======== DATASET CONTENT ========
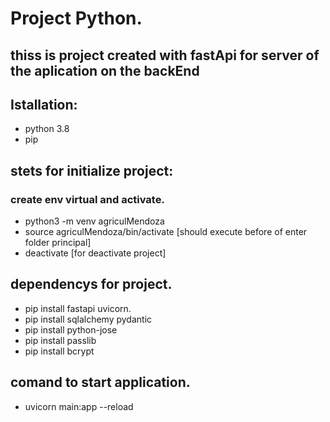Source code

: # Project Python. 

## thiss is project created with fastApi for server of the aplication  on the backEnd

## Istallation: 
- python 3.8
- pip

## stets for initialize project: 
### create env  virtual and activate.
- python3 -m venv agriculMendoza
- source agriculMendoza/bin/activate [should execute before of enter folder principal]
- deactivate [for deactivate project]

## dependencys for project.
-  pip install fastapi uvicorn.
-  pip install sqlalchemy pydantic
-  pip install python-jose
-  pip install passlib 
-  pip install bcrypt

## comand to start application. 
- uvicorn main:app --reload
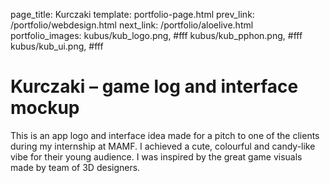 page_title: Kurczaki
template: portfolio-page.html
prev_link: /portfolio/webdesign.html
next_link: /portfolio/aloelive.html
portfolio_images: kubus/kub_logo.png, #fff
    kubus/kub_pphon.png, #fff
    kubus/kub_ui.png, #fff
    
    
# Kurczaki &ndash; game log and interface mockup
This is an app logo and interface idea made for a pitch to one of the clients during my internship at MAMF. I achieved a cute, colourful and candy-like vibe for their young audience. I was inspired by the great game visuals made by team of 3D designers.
========
======== DATASET CONTENT ========
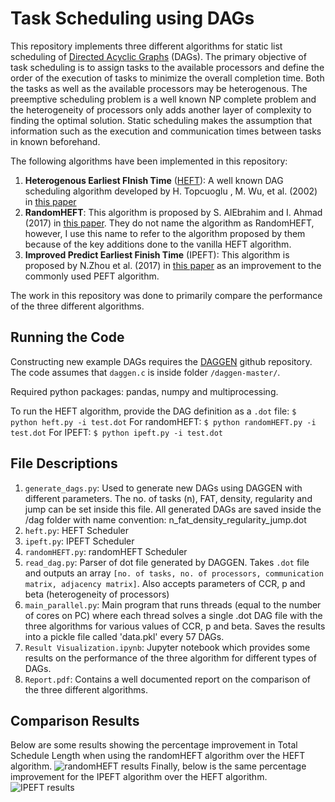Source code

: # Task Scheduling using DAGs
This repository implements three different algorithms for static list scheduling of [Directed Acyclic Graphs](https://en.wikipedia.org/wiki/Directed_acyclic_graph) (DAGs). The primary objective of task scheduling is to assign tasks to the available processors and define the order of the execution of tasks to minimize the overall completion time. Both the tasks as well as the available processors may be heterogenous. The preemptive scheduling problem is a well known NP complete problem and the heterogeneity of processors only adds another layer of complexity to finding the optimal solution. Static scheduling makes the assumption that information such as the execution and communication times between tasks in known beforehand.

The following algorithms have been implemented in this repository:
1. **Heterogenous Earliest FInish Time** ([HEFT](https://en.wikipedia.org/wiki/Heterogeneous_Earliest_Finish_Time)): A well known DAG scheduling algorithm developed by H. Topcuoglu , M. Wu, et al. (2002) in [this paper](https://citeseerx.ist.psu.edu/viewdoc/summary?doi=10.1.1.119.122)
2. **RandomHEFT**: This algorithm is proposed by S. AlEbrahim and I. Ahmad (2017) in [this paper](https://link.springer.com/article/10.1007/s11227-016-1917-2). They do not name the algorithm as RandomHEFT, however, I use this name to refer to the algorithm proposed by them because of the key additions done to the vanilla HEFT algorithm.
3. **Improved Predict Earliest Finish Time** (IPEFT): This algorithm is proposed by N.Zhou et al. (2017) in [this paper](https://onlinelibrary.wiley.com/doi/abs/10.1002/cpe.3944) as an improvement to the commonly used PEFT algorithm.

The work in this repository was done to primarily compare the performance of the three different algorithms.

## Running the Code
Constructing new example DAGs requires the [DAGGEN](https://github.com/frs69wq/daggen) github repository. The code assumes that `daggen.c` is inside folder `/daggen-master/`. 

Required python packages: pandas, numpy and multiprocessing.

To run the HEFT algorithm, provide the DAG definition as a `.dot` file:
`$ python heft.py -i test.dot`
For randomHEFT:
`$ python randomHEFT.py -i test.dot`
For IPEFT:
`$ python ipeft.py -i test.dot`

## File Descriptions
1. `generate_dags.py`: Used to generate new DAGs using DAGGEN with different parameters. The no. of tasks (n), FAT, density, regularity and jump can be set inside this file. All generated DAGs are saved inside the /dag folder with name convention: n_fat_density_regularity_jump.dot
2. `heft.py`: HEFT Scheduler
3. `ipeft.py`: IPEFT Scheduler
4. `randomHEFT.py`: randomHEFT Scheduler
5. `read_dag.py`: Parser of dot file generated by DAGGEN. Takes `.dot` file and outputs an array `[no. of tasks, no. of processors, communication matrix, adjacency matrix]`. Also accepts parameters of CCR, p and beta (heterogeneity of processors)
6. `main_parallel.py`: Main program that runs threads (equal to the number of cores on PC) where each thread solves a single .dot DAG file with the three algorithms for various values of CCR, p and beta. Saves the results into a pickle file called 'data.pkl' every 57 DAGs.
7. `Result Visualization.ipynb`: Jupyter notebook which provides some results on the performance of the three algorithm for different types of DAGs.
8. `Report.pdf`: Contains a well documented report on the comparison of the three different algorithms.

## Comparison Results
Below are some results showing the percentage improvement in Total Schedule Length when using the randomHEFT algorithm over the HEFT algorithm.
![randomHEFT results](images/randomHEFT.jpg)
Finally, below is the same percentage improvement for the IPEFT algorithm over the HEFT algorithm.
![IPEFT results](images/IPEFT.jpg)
========
Whenever the word "improvement" shows up in a line of the entries, list that line.

→ **OUTPUT OF THE TASK**:
3. **Improved Predict Earliest Finish Time** (IPEFT): This algorithm is proposed by N.Zhou et al. (2017) in [this paper](https://onlinelibrary.wiley.com/doi/abs/10.1002/cpe.3944) as an improvement to the commonly used PEFT algorithm.
Below are some results showing the percentage improvement in Total Schedule Length when using the randomHEFT algorithm over the HEFT algorithm.
Finally, below is the same percentage improvement for the IPEFT algorithm over the HEFT algorithm.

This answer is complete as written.